Science

Will We See a Cloned Horse in the Next Olympics?

It's happening sooner than you think.

by Kastalia Medrano
Getty Images / David Rogers

It’s been four years since the Féderation Equestre Internationale (FEI) lifted its Olympic ban on cloned horses. No cloned horses competed in the London Olympic Games, just as no cloned horses competed in the Rio de Janeiro Games. We can’t say for sure whether cloned horses will compete in the 2020 Tokyo Games, but it’s a beginning to be a possibility in a way it never really was before this point.

The first horse was cloned in 2003. According to Blake Russell, the president of animal cloning giant ViaGen, the focus for equine cloning was initially just on creating breeders, not competitors. But that’s changed in the last five years or so, as Russell’s clients have watched their cloned foals develop into “outstanding individuals.” Cloning is coming around in the equine community not just as a valuable breeding tool, but as a means to produce - or reproduce - a champion.

ViaGen currently clones between 60 and 100 horses per year, and has been providing cloning services to the equine community for a decade now, meaning the oldest foals are now just now approaching their prime age for a lot of equestrian disciplines. (A horse is at its peak for sports like Olympic eventing in its early teens or so.)

ViaGen has several authorized representatives to work around the world. One such representative is Replica Farms Equine Cloning Services. Replica Farms was responsible for cloning Tamarillo, the champion horse made famous as William Fox-Pitt’s long-time mount. Tamarillo was put down last year; Fox-Pitt, 47, competed in the Rio Games riding Chilli Morning. The Tamarillo copy was dubbed Tomatillo, and the success remains arguably the highest-profile equine cloning to date.

“We’re probably looking at a good eight more years before any [cloned horse] is qualified enough to compete in the Olympics,” said Kathleen McNulty, owner of Replica Farms. “We’re talking about the pinnacle of the sport. Most of these young jumpers and eventers are three, four years old now, they’re starting to climb in the lower divisions.”

Both McNulty and Russell said that cloned foals are, thus far, growing up to eerily resemble their donors, and not just physically: They’re developing the same personalities, the same mannerism, the same jumping style.

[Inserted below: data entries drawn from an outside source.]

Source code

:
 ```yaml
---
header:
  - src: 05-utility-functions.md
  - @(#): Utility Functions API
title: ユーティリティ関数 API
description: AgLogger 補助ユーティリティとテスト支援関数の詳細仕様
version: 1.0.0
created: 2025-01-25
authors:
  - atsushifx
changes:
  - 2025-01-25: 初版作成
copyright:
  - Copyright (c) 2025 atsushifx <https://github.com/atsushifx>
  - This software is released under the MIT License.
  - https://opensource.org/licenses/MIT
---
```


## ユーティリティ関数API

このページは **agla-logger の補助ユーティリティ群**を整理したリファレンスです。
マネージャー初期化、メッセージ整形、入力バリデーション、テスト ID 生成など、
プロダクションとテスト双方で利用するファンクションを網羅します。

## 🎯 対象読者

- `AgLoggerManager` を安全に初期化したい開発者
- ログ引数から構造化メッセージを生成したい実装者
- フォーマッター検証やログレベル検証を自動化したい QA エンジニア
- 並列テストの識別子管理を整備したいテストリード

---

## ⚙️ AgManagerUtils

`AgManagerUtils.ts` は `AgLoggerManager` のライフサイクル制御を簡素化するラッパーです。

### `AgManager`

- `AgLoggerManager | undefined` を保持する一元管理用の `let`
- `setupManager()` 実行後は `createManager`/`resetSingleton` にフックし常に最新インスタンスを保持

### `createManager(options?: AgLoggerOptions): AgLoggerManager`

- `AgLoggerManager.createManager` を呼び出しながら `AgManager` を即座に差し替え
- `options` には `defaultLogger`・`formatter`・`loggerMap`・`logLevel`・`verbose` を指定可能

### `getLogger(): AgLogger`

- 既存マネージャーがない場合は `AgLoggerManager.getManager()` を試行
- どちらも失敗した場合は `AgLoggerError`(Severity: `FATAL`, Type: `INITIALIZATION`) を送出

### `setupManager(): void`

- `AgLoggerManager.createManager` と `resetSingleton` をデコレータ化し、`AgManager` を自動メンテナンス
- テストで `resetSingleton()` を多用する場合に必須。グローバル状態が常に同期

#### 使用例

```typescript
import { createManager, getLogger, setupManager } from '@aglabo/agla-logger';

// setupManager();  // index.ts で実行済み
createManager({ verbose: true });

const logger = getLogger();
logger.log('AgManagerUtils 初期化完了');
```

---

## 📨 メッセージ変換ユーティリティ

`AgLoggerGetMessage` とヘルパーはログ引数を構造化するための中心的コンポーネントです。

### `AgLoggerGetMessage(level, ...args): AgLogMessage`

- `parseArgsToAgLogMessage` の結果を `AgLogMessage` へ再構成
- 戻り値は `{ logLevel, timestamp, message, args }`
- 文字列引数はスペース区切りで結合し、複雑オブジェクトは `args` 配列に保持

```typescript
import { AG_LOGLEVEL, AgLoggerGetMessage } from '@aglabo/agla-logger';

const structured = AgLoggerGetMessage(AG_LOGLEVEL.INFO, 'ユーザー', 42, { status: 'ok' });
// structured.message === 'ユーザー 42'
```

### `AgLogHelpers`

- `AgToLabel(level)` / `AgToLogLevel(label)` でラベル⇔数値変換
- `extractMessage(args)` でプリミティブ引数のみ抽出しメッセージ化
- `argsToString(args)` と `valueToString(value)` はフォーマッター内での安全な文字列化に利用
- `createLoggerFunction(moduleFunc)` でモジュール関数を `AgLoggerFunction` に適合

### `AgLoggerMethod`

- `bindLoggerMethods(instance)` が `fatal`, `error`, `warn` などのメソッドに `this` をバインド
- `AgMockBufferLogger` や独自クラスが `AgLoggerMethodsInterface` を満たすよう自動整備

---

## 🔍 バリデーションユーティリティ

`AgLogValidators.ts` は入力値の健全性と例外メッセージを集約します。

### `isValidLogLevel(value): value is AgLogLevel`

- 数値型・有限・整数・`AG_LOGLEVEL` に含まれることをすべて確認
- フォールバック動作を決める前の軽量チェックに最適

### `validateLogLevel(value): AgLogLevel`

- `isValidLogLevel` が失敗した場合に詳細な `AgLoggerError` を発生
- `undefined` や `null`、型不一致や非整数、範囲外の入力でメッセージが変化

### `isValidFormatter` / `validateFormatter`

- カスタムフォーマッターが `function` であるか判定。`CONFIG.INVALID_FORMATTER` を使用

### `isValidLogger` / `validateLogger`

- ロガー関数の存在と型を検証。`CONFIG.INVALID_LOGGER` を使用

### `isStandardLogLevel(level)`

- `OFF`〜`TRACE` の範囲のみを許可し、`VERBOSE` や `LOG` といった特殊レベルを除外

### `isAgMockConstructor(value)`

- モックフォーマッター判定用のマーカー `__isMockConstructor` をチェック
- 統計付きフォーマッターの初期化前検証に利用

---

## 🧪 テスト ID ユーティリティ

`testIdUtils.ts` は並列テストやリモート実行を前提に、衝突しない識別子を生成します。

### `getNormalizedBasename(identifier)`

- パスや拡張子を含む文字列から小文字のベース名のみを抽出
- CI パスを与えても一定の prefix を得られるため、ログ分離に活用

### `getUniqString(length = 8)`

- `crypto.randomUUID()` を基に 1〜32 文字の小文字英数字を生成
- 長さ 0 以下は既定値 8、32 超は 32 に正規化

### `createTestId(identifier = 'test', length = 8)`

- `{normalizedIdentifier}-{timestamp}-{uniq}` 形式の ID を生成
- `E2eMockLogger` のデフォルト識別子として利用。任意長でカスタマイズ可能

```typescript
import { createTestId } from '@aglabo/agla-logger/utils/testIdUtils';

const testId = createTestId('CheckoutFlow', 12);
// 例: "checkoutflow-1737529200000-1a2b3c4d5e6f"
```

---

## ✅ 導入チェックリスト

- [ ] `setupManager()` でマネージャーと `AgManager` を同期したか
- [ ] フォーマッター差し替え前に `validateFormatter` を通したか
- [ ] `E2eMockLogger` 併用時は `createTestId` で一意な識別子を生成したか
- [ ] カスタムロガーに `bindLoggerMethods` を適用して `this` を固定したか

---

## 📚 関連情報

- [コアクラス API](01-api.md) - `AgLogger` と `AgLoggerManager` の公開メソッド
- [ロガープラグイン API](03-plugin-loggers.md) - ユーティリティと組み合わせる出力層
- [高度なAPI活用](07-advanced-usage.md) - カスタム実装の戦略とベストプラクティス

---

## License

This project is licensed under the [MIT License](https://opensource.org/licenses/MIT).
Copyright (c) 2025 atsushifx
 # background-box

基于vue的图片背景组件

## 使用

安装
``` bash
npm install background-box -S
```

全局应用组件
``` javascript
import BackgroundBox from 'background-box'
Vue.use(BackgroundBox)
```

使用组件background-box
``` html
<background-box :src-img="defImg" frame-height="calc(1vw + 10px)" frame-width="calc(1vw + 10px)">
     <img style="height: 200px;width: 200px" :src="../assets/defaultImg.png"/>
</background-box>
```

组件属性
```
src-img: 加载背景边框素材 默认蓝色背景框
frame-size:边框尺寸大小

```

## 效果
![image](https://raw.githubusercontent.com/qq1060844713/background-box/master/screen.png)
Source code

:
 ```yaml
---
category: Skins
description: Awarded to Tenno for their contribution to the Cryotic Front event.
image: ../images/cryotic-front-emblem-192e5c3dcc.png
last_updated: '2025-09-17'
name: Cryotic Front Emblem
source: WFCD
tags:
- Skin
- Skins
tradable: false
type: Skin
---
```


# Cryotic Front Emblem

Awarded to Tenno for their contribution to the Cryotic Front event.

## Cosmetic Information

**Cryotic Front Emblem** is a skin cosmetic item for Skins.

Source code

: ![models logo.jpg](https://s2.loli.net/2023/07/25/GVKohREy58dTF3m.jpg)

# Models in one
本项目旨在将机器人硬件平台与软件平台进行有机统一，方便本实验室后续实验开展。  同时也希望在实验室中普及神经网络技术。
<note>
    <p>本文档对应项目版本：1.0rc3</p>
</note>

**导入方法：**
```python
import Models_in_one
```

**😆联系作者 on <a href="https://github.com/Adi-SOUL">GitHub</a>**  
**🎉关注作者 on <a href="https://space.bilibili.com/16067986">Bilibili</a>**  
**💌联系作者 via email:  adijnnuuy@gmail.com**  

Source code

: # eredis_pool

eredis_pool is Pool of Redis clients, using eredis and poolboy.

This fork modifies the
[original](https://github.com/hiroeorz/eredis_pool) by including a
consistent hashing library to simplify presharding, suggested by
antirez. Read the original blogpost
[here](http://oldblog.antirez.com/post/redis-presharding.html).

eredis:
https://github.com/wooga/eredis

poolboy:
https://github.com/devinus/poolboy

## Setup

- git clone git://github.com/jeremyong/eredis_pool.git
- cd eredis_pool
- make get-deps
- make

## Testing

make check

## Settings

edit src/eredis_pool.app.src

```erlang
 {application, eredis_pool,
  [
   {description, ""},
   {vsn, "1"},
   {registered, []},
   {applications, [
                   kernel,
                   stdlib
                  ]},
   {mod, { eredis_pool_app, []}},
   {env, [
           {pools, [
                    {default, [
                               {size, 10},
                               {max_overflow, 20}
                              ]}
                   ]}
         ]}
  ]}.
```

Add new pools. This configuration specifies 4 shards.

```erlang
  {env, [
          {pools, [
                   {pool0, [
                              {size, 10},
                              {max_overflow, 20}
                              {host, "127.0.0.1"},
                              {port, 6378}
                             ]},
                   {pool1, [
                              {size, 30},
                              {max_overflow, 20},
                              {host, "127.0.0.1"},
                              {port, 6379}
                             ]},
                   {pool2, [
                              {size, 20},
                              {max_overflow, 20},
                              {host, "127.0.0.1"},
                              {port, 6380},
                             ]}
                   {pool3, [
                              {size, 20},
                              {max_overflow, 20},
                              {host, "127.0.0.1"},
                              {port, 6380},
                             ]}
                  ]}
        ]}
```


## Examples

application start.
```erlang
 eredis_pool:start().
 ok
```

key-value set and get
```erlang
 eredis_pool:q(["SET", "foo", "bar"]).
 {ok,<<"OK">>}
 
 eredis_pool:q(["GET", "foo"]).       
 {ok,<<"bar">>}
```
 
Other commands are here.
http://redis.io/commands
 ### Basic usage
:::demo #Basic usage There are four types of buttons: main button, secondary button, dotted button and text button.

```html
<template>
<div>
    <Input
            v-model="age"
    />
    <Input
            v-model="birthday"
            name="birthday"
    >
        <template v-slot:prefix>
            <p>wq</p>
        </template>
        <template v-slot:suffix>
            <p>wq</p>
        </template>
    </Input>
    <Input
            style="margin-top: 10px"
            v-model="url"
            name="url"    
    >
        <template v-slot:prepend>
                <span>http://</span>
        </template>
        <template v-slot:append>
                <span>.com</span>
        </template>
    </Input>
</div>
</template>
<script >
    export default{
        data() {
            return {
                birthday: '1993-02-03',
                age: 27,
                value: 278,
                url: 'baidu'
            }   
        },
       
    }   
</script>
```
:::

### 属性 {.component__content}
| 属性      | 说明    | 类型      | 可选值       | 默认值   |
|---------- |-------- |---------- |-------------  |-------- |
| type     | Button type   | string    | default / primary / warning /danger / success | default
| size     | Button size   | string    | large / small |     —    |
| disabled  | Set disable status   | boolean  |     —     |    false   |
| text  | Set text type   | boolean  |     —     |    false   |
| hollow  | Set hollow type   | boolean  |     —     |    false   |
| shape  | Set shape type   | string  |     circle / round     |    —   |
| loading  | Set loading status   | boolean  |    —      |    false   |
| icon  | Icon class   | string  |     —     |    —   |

A side-by-side look at Tomarillo and Tomatillo looks like a game of Circle The Differences.

Left: Tomatillo winning his three-year-old class at the Arab Horse Society National Show earlier this year. Right, Tamarillo in 1995.

Biddesden Stud

Results like this are what’s driving the increased emphasis on cloning foals for competition and not just breeding. People are now coming to Russell and McNulty with the intention to clone for performance. So while it’s a longshot — but still possible — that we’ll see a cloned horse in the 2020 games, there’s a better chance they’ll show up in 2024.

“I’ll be reading about some warmblood or reading a tweet and going ‘Wow, there’s a beautiful horse,’” Russell said. “And then I’ll remember we cloned it five years ago, [that] it’s just now showing up in public.”